**Required action**.
Return a faithful copy of all the entries, omitting the images.

+ + + +

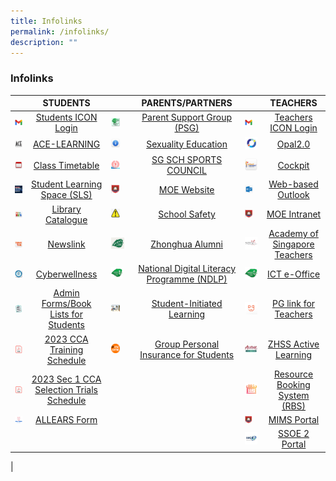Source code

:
 ```yaml
---
title: Infolinks
permalink: /infolinks/
description: ""
---
```

### **Infolinks**

|  | STUDENTS |  | PARENTS/PARTNERS |  | TEACHERS |
|---|:---:|---|:---:|---|:---:|
| <img src="/images/Icon.png"> | [Students ICON Login](https://workspace.google.com/dashboard) | <img src="/images/PSG.png" style="width:50%">  | [Parent Support Group (PSG)](https://www.zhonghuasec.moe.edu.sg/about-us/psg/) |<img src="/images/Icon.png" style="width:60%"> | [Teachers ICON Login](https://icon.moe.edu.sg/) |
| <img src="/images/s2.png"> | [ACE-LEARNING](https://www.ace-learning.com/) |<img src="/images/SE.png" style="width:50%">  | [Sexuality Education](https://www.zhonghuasec.moe.edu.sg/infolinks/sex-edu/) | <img src="/images/OPAL.png">  | [Opal2.0](https://www.opal2.moe.edu.sg/app/learner) |
| <img src="/images/s3.png">| [Class Timetable](https://www.zhonghuasec.moe.edu.sg/infolinks/class-timetable-for-2023/) |<img src="/images/SSSC.png" style="width:50%"> | [SG SCH SPORTS COUNCIL](https://nsg.moe.edu.sg/sssc) | <img src= "/images/t3.png"> | [Cockpit](https://schoolcockpit.moe.gov.sg/)  |
|<img src="/images/SLS.png"> | [Student Learning Space (SLS)](https://vle.learning.moe.edu.sg/) | <img src="/images/MOE.png" style="width:50%"> | [MOE Website](https://www.moe.gov.sg/) | <img src="/images/Outlook.png" style="width:65%">  | [Web-based Outlook](https://schools.gov.sg) |
|<img src="/images/s5.png"> | [Library Catalogue](https://schoolibrary.moe.edu.sg/zhonghuasec) | <img src="/images/SS.png" style="width:50%">  | [School Safety](https://intranet.moe.gov.sg/schoolsafety/)  | <img src="/images/MOE.png" style="width:65%"> | [MOE Intranet](https://intranet.moe.gov.sg/)  |
| <img src="/images/s6.png"> | [Newslink](https://www.newslink.sg/user/Login.action?login=&loginKey=vyTVq8L4j1coT5p9N6ZOau2kD%2FHuyVB0EnG7V35h6ZQ%3D%0D%0A) | <img src="/images/p6.jpg" style="width:75%"> | [Zhonghua Alumni](https://zhonghua-alumni.org.sg/) | <img src="/images/AST.jpg">  | [Academy of Singapore Teachers](https://academyofsingaporeteachers.moe.edu.sg/) |
|<img src="/images/s7.png"> | [Cyberwellness](https://www.csa.gov.sg/gosafeonline/) | <img src="/images/logo.png" style="width:65%"> | [National Digital Literacy Programme (NDLP)](https://sites.google.com/moe.edu.sg/zhssndlp) | <img src="/images/logo.png">  | [ICT e-Office](https://sites.google.com/moe.edu.sg/zhssictoffice/home) |
| <img src="/images/s8.jpeg"> | [Admin Forms/Book Lists for Students](https://www.zhonghuasec.moe.edu.sg/infolinks/admin-forms-book-lists-for-students/) | <img src="/images/SIL.jpg" style="width:50%"> | [Student-Initiated Learning](https://sites.google.com/moe.edu.sg/zhsssil) | <img src="/images/PG.png">  | [PG link for Teachers](https://pg.moe.edu.sg/) |
| <img src="/images/PDF.png"> | [2023 CCA Training Schedule](/files/2023%20CCA%20Schedule.pdf) |<img src="/images/ntuc.png" style="width:50%">  | [Group Personal Insurance for Students](https://www.income.com.sg/group-insurance-for-schools-and-moe-personnel/group-personal-accident-for-students) | ![](/images/t9.jpg) | [ZHSS Active Learning](https://sites.google.com/moe.edu.sg/zhssactive/home) |
|<img src="/images/PDF.png">| [2023 Sec 1 CCA Selection Trials Schedule](/files/2023%20CCA%20Trials.pdf) |  |  |<img src="/images/RBS.png">| [Resource Booking System (RBS)](https://rbs.avero-tech.com/) |
|<img src="/images/All Ears.png"> | [ALLEARS Form](https://forms.moe.edu.sg/) |  |  |<img src="/images/MOE.png" style="width:60%"> | [MIMS Portal](https://portal.mims.moe.gov.sg/) |
|  |     |  |     | <img src="/images/SSOE2.jpg">| [SSOE 2 Portal](https://adfs.schools.moe.edu.sg/adfs/ls/?SAMLRequest=jVJbT8IwFP4rS9%2FZpVxt2BKEGElQF5g%2B%2BFa6M2jStbOnm%2FrvHQMDPkB8Pf1u53ydIi8Vrdisdnu9ho8a0HlfpdLIji8xqa1mhqNEpnkJyJxgm9nTilE%2FZJU1zgijiDdDBOuk0XOjsS7BbsA2UsDrehWTvXMVsiBANED90oAPee3jLtC8qfgO%2FNwQb9FaS80PGmcGzwv0UeyNUXhJPMwDhQHxHowV0MWPScEVAvGWi5hsnudCjIfjkE76UPRHvMi3k0EhxpPBoKBiANBvgZhyRNnAmYpYw1Kj49rFhIaU9sK7Hh1lIWV0yKKRH0b0nXjpafF7qXOpd7evtD2CkD1mWdpLXzZZJ9DIHOxzi%2F7ngd7AYnecVpMk064f1gW2l5XdzsJ%2FeyLJNdNpcCl9MqrYIelykRolxbc3U8p8zi1w16Z3toauiJK76%2B6RH3UTmfeKDspqjRUIWUjISZCcbP%2F%2BxeQH&RelayState=https%3A%2F%2Fssoe2.moe.edu.sg%2Fnavpage.do) |
|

+ + + +

**Answer box**.
Source code

:
 ```yaml
---
title: Infolinks
permalink: /infolinks/
description: ""
---
```

### **Infolinks**

|  | STUDENTS |  | PARENTS/PARTNERS |  | TEACHERS |
|---|:---:|---|:---:|---|:---:|
| <img src="/images/Icon.png"> | [Students ICON Login](https://workspace.google.com/dashboard) | <img src="/images/PSG.png" style="width:50%">  | [Parent Support Group (PSG)](https://www.zhonghuasec.moe.edu.sg/about-us/psg/) |<img src="/images/Icon.png" style="width:60%"> | [Teachers ICON Login](https://icon.moe.edu.sg/) |
| <img src="/images/s2.png"> | [ACE-LEARNING](https://www.ace-learning.com/) |<img src="/images/SE.png" style="width:50%">  | [Sexuality Education](https://www.zhonghuasec.moe.edu.sg/infolinks/sex-edu/) | <img src="/images/OPAL.png">  | [Opal2.0](https://www.opal2.moe.edu.sg/app/learner) |
| <img src="/images/s3.png">| [Class Timetable](https://www.zhonghuasec.moe.edu.sg/infolinks/class-timetable-for-2023/) |<img src="/images/SSSC.png" style="width:50%"> | [SG SCH SPORTS COUNCIL](https://nsg.moe.edu.sg/sssc) | <img src= "/images/t3.png"> | [Cockpit](https://schoolcockpit.moe.gov.sg/)  |
|<img src="/images/SLS.png"> | [Student Learning Space (SLS)](https://vle.learning.moe.edu.sg/) | <img src="/images/MOE.png" style="width:50%"> | [MOE Website](https://www.moe.gov.sg/) | <img src="/images/Outlook.png" style="width:65%">  | [Web-based Outlook](https://schools.gov.sg) |
|<img src="/images/s5.png"> | [Library Catalogue](https://schoolibrary.moe.edu.sg/zhonghuasec) | <img src="/images/SS.png" style="width:50%">  | [School Safety](https://intranet.moe.gov.sg/schoolsafety/)  | <img src="/images/MOE.png" style="width:65%"> | [MOE Intranet](https://intranet.moe.gov.sg/)  |
| <img src="/images/s6.png"> | [Newslink](https://www.newslink.sg/user/Login.action?login=&loginKey=vyTVq8L4j1coT5p9N6ZOau2kD%2FHuyVB0EnG7V35h6ZQ%3D%0D%0A) | <img src="/images/p6.jpg" style="width:75%"> | [Zhonghua Alumni](https://zhonghua-alumni.org.sg/) | <img src="/images/AST.jpg">  | [Academy of Singapore Teachers](https://academyofsingaporeteachers.moe.edu.sg/) |
|<img src="/images/s7.png"> | [Cyberwellness](https://www.csa.gov.sg/gosafeonline/) | <img src="/images/logo.png" style="width:65%"> | [National Digital Literacy Programme (NDLP)](https://sites.google.com/moe.edu.sg/zhssndlp) | <img src="/images/logo.png">  | [ICT e-Office](https://sites.google.com/moe.edu.sg/zhssictoffice/home) |
| <img src="/images/s8.jpeg"> | [Admin Forms/Book Lists for Students](https://www.zhonghuasec.moe.edu.sg/infolinks/admin-forms-book-lists-for-students/) | <img src="/images/SIL.jpg" style="width:50%"> | [Student-Initiated Learning](https://sites.google.com/moe.edu.sg/zhsssil) | <img src="/images/PG.png">  | [PG link for Teachers](https://pg.moe.edu.sg/) |
| <img src="/images/PDF.png"> | [2023 CCA Training Schedule](/files/2023%20CCA%20Schedule.pdf) |<img src="/images/ntuc.png" style="width:50%">  | [Group Personal Insurance for Students](https://www.income.com.sg/group-insurance-for-schools-and-moe-personnel/group-personal-accident-for-students) | ![](/images/t9.jpg) | [ZHSS Active Learning](https://sites.google.com/moe.edu.sg/zhssactive/home) |
|<img src="/images/PDF.png">| [2023 Sec 1 CCA Selection Trials Schedule](/files/2023%20CCA%20Trials.pdf) |  |  |<img src="/images/RBS.png">| [Resource Booking System (RBS)](https://rbs.avero-tech.com/) |
|<img src="/images/All Ears.png"> | [ALLEARS Form](https://forms.moe.edu.sg/) |  |  |<img src="/images/MOE.png" style="width:60%"> | [MIMS Portal](https://portal.mims.moe.gov.sg/) |
|  |     |  |     | <img src="/images/SSOE2.jpg">| [SSOE 2 Portal](https://adfs.schools.moe.edu.sg/adfs/ls/?SAMLRequest=jVJbT8IwFP4rS9%2FZpVxt2BKEGElQF5g%2B%2BFa6M2jStbOnm%2FrvHQMDPkB8Pf1u53ydIi8Vrdisdnu9ho8a0HlfpdLIji8xqa1mhqNEpnkJyJxgm9nTilE%2FZJU1zgijiDdDBOuk0XOjsS7BbsA2UsDrehWTvXMVsiBANED90oAPee3jLtC8qfgO%2FNwQb9FaS80PGmcGzwv0UeyNUXhJPMwDhQHxHowV0MWPScEVAvGWi5hsnudCjIfjkE76UPRHvMi3k0EhxpPBoKBiANBvgZhyRNnAmYpYw1Kj49rFhIaU9sK7Hh1lIWV0yKKRH0b0nXjpafF7qXOpd7evtD2CkD1mWdpLXzZZJ9DIHOxzi%2F7ngd7AYnecVpMk064f1gW2l5XdzsJ%2FeyLJNdNpcCl9MqrYIelykRolxbc3U8p8zi1w16Z3toauiJK76%2B6RH3UTmfeKDspqjRUIWUjISZCcbP%2F%2BxeQH&RelayState=https%3A%2F%2Fssoe2.moe.edu.sg%2Fnavpage.do) |
|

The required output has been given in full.